Aid to the Church in Need books record year--focus remains on Middle East

"We are a lifeline for the Church in the Middle East."

By Joop Koopman

NEW YORK—Aid to the Church in Need (ACN)—a pontifical charity that supports the suffering and persecuted Church around the world—has reported a record amount in donations for 2015. The organization raised $138 in contributions, an increase of 15 percent compared to 2014.

In 2015, the agency funded more than 6200 projects in more than 140 countries around the world—but, as in the previous year, the bulk of the aid was earmarked for Christians persecuted and displaced in Syria and Iraq, as well as those Christians—exiled from those two countries—who are stranded in Lebanon as refugees.

“We are a lifeline for the Church in the Middle East,” said ACNUSA Chairman George Marlin, reporting that the organization last year spent more than $20M in providing Christians in Iraq, Syria and Lebanon with shelter, food, medical care, and education for children and youth.

However, “the needs of Christians in the Middle East continue to escalate,” said Marlin, stressing that “Catholic and Christian aid agencies alone cannot get the job done.” He added: “the situation is getting to a breaking point, particularly in Lebanon—whose population doubled because of the influx of mostly Syrian refugees—and in Syria where continued fighting among various factions is spurring the emigration of large numbers of the remaining Christians.”

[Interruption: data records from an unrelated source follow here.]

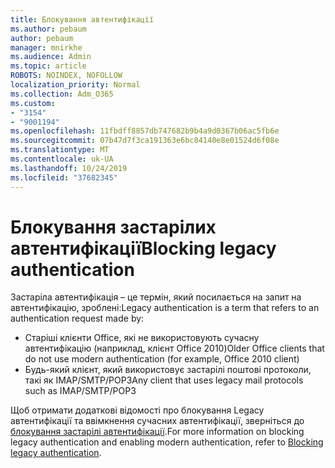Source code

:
 ```yaml
---
title: Блокування автентифікації
ms.author: pebaum
author: pebaum
manager: mnirkhe
ms.audience: Admin
ms.topic: article
ROBOTS: NOINDEX, NOFOLLOW
localization_priority: Normal
ms.collection: Adm_O365
ms.custom:
- "3154"
- "9001194"
ms.openlocfilehash: 11fbdff8857db747682b9b4a9d0367b06ac5fb6e
ms.sourcegitcommit: 07b47d7f3ca191363e6bc84140e8e01524d6f08e
ms.translationtype: MT
ms.contentlocale: uk-UA
ms.lasthandoff: 10/24/2019
ms.locfileid: "37682345"
---
```

# <a name="blocking-legacy-authentication"></a><span data-ttu-id="97c67-102">Блокування застарілих автентифікації</span><span class="sxs-lookup"><span data-stu-id="97c67-102">Blocking legacy authentication</span></span>

<span data-ttu-id="97c67-103">Застаріла автентифікація – це термін, який посилається на запит на автентифікацію, зроблені:</span><span class="sxs-lookup"><span data-stu-id="97c67-103">Legacy authentication is a term that refers to an authentication request made by:</span></span>

- <span data-ttu-id="97c67-104">Старіші клієнти Office, які не використовують сучасну автентифікацію (наприклад, клієнт Office 2010)</span><span class="sxs-lookup"><span data-stu-id="97c67-104">Older Office clients that do not use modern authentication (for example, Office 2010 client)</span></span>
- <span data-ttu-id="97c67-105">Будь-який клієнт, який використовує застарілі поштові протоколи, такі як IMAP/SMTP/POP3</span><span class="sxs-lookup"><span data-stu-id="97c67-105">Any client that uses legacy mail protocols such as IMAP/SMTP/POP3</span></span>  

<span data-ttu-id="97c67-106">Щоб отримати додаткові відомості про блокування Legacy автентифікації та ввімкнення сучасних автентифікації, зверніться до [блокування застарілі автентифікації](https://docs.microsoft.com/en-us/azure/active-directory/conditional-access/concept-conditional-access-block-legacy-authentication).</span><span class="sxs-lookup"><span data-stu-id="97c67-106">For more information on blocking legacy authentication and enabling modern authentication, refer to [Blocking legacy authentication](https://docs.microsoft.com/en-us/azure/active-directory/conditional-access/concept-conditional-access-block-legacy-authentication).</span></span>
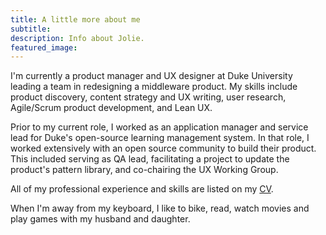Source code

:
 ```yaml
---
title: A little more about me
subtitle:
description: Info about Jolie.
featured_image:
---
```




I'm currently a product manager and UX designer at Duke University leading a team in redesigning a middleware product.  My skills include product discovery, content strategy and UX writing, user research, Agile/Scrum product development, and Lean UX.

Prior to my current role, I worked as an application manager and service lead for Duke's open-source learning management system.  In that role, I worked extensively with an open source community to build their product.  This included serving as QA lead, facilitating a project to update the product's pattern library, and co-chairing the UX Working Group.

All of my professional experience and skills are listed on my [CV](https://joliet.github.io/images/design/Tingen_Jolie_CV.pdf).

When I'm away from my keyboard, I like to bike, read, watch movies and play games with my husband and daughter.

What’s more, said the author of “Christian Persecutions in the Middle East: a 21st Century Tragedy” (St. Augustine’s Press), the large concentration of refugees in Lebanon—destitute, unable to find employment, and increasingly desperate—makes for a “breeding ground for terrorism;” and ISIS will take advantage of the situation, as was evidenced in the recent suicide-bombers’ attack on the Lebanese Christian village of al-Qaa.

Destruction in Aleppo, Syria.jpg
The US and its Western allies and allies in the region, said Marlin, must do much more than bring a halt to the fighting across the region; besides ensuring that adequate humanitarian aid is delivered to those who need it most, he said, “plans must be put in motion now so that refugees—Christians and Muslims alike, particularly those in Lebanon—can eventually return to their homeland.” Once there, he continued, “international powers must guarantee the rights of religious minorities to remain in their ancestral lands and give them the means to survive.”

Long-term planning, said Marlin, must therefore include large-scale reconstruction and job-creation projects. “It is not just a matter of defeating ISIS,” he argued, “but of developing a kind of Marshall Plan for the region, a holistic strategy to win the peace.” Only genuine, “comprehensive peace-building” can put a halt to the “unfolding human tragedy of epic proportions” that is engulfing the region and spilling over into Europe as well.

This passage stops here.